Dans son rapport à la scène, Kaufmann est tout autant représentatif d’une nouvelle génération de chanteurs, qui ne croient pas déroger en acceptant d’entrer dans les vues plus ou moins hétérodoxes d’un metteur en scène. C’est d’abord une question de professionnalisme : cette entreprise éminemment collective qu’est l’opéra ne peut pas fonctionner si l’une des parties veut imposer ses vues sur le travail de l’autre.

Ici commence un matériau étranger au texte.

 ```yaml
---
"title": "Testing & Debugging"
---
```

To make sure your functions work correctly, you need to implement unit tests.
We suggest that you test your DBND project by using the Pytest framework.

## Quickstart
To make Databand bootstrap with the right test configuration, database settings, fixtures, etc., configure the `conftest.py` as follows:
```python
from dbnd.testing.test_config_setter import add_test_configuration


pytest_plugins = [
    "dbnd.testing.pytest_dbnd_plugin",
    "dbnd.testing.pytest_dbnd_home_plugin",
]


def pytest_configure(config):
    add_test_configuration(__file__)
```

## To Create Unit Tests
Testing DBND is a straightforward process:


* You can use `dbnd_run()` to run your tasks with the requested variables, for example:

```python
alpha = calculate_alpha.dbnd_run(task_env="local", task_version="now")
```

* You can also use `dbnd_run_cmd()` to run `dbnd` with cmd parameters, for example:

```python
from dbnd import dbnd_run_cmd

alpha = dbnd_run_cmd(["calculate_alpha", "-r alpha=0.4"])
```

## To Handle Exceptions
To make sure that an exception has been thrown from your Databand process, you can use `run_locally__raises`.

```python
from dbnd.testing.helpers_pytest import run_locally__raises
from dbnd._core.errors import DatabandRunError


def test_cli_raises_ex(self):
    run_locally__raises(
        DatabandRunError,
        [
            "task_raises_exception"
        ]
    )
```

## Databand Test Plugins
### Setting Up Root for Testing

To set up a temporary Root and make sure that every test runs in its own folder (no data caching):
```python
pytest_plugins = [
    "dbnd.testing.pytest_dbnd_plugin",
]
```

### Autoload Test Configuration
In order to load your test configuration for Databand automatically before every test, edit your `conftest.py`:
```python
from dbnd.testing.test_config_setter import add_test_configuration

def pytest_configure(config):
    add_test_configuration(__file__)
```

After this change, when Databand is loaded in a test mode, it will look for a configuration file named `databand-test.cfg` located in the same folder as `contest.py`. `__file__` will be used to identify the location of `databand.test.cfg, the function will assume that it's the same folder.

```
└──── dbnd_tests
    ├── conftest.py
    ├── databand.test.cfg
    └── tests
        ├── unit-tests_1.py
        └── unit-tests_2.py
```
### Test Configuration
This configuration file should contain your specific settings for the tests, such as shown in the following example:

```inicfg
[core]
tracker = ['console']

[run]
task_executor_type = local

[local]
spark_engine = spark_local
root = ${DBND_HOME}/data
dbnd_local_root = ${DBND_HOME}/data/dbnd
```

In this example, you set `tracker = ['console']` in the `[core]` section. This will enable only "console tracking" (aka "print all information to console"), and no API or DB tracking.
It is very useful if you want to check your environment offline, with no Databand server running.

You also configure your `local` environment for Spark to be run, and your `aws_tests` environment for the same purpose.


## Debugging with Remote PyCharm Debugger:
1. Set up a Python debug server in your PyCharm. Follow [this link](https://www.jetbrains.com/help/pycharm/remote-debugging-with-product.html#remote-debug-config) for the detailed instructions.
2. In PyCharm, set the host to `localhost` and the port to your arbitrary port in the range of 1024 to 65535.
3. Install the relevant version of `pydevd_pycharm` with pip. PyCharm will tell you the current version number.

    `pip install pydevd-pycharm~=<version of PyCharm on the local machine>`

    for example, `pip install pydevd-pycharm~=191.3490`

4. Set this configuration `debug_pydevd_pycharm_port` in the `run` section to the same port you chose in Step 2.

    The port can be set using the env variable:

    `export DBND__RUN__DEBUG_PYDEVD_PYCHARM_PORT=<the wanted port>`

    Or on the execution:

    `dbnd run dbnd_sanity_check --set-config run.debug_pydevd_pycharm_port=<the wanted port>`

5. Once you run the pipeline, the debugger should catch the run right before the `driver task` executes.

Mais c’est aussi que Kaufmann, comme beaucoup des collègues de sa génération, a bien compris que l’image statufiée de l’idole solitaire à l’écart du monde réel n’était plus de mise : la liste est longue des grands metteurs en scène avec lesquels il a collaboré, de Christoph Marthaler à Hans Neuenfels en passant par Richard Jones ou Martin Kušej. Il ne s’agit pas de se laisser manipuler à volonté par un maître tout-puissant, mais de participer à l’œuvre commune, en dialoguant dans le respect mutuel. Les avantages de cette nouvelle vision du monde lyrique, on les voit bien chez Kaufmann : l’implication scénique nourrit l’interprétation vocale et réciproquement. Peut-être est-là le plus bel enseignement qu’offre sa carrière.

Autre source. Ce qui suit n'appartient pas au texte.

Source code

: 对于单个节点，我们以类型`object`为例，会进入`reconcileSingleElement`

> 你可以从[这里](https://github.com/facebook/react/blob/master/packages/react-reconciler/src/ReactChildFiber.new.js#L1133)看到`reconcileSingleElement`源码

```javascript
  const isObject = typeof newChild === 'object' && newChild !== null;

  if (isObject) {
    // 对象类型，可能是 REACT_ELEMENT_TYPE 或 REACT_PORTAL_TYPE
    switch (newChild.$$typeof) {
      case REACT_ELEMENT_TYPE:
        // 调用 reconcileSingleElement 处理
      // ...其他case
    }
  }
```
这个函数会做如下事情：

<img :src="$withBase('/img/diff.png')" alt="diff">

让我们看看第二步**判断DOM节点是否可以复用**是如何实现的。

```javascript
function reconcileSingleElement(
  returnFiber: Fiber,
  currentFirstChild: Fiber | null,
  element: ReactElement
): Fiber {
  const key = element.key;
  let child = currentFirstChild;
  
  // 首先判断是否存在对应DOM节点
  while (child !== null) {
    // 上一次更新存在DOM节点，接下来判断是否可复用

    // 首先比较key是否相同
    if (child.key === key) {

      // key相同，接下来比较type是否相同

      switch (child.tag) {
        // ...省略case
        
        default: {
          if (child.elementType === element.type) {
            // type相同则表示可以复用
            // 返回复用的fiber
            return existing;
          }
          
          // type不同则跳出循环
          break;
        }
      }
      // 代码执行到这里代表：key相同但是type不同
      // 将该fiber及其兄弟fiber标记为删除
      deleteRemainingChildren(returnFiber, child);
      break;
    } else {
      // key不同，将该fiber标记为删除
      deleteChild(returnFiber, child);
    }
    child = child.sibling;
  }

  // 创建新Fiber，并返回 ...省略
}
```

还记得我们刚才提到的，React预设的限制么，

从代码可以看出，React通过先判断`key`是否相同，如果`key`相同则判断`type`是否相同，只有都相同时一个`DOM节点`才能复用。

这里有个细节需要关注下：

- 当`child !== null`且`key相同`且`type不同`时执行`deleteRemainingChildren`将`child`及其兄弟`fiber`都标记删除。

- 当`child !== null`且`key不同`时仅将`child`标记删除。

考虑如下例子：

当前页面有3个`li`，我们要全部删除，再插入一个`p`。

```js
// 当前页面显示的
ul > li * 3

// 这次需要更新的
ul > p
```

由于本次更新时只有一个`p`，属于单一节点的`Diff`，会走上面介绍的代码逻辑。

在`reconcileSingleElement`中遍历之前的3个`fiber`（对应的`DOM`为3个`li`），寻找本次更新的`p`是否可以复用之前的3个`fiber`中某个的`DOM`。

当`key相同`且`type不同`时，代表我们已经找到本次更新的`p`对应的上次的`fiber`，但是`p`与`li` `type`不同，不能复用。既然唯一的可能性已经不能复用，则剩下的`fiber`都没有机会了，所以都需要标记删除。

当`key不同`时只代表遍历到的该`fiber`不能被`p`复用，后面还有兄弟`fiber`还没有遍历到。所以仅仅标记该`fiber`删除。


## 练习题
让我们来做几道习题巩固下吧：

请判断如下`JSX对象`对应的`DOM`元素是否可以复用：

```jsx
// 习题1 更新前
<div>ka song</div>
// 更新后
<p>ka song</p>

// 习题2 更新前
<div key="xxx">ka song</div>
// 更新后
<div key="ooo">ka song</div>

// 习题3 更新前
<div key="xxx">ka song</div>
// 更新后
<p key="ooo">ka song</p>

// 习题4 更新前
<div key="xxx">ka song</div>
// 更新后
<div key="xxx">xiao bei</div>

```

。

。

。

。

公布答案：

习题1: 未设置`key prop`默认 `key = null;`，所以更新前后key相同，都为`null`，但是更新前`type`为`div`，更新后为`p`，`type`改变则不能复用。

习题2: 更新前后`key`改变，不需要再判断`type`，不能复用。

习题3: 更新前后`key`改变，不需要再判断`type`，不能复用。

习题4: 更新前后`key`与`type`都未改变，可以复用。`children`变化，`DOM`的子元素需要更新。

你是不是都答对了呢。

Il est difficile, pour un ténor ancré dans le grand répertoire lyrique, de ne pas suivre cette pente naturelle qui conduit des rôles les plus lyriques à d’autres toujours plus lourds ; on ne s’aventurera pas à déterminer ce qui, dans cette évolution, tient à l’ambition du chanteur, à l’évolution naturelle de la voix, aux demandes pressantes des directeurs d’opéra. Jonas Kaufmann ne chantera sans doute plus Tamino ou Ferrando comme il le faisait autour de 2000, il a abordé Wagner par ses rôles les plus lyriques et a fréquenté chez Verdi des personnages qui touchaient encore à la tradition belcantiste, quand ce n’était pas Don Carlo dont l’ascendance française plus soucieuse de déclamation tragique que d’effets dramatiques lui va à merveille (il ne reste qu’à espérer qu’une maison d’opéra se décide enfin à lui en proposer la version française originale). Depuis quelques années, les rôles plus lourds se multiplient, notamment dans le répertoire vériste, d’Adriana Lecouvreur à Tosca, ces jours-ci Andrea Chénier à Londres, au printemps le diptyque Cavalleria Rusticana/I Pagliacci à Salzbourg ; au Met, c’est Parsifal qui est revenu dans sa carrière, après une longue interruption due à une prise de rôle trop précoce, et on attend donc Otello. Mais cette évolution, chez Kaufmann, s’accompagne d’une réelle prudence dans l’organisation de chaque saison : entre chaque série d’opéra, de longues plages sont consacrées au lied ou au concert avec orchestre, et cette saison à l’opérette. D’autres évolutions auraient sans doute été possibles, et on regrette que Kaufmann ait renoncé à incarner Énée dans Les Troyens ; le soin avec lequel il gère chaque prise de rôle assure pourtant que d’autres aventures passionnantes sont encore à venir.